[INPUT DATA Boundary: Start]
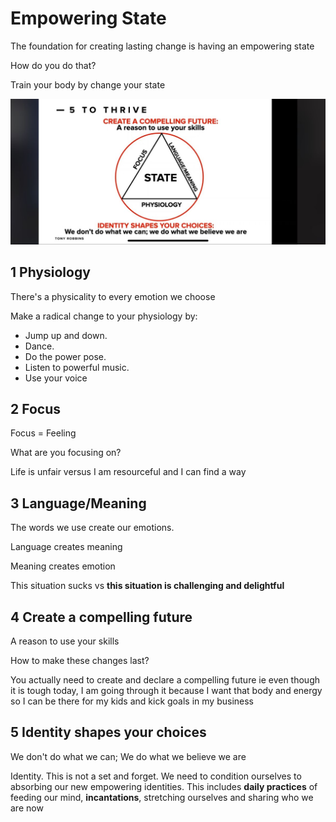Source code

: # Empowering State

The foundation for creating lasting change is having an empowering state

How do you do that?

Train your body by change your state

![5ToThrive](../../assets/images/TonyRobbins5ToThrive.jpg)

## 1 Physiology

There's a physicality to every emotion we choose

Make a radical change to your physiology by:

* Jump up and down.
* Dance.
* Do the power pose.
* Listen to powerful music.
* Use your voice

## 2 Focus

Focus = Feeling

What are you focusing on?

Life is unfair versus I am resourceful and I can find a way

## 3 Language/Meaning

The words we use create our emotions.

Language creates meaning

Meaning creates emotion

This situation sucks vs **this situation is challenging and delightful**

## 4 Create a compelling future

A reason to use your skills

How to make these changes last?

You actually need to create and declare a compelling future ie even though it is tough today, I am going through it because I want that body and energy so I can be there for my kids and kick goals in my business

## 5 Identity shapes your choices

We don't do what we can; We do what we believe we are

Identity. This is not a set and forget. We need to condition ourselves to absorbing our new empowering identities. This includes **daily practices** of feeding our mind, **incantations**, stretching ourselves and sharing who we are now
[INPUT DATA Boundary: End]
Reproducing the whole listing above is not the task. Copy exactly only the lines from the one with "How do you do that?" to the one with "Make a radical", both kept.

RESULT:
How do you do that?

Train your body by change your state

![5ToThrive](../../assets/images/TonyRobbins5ToThrive.jpg)

## 1 Physiology

There's a physicality to every emotion we choose

Make a radical change to your physiology by:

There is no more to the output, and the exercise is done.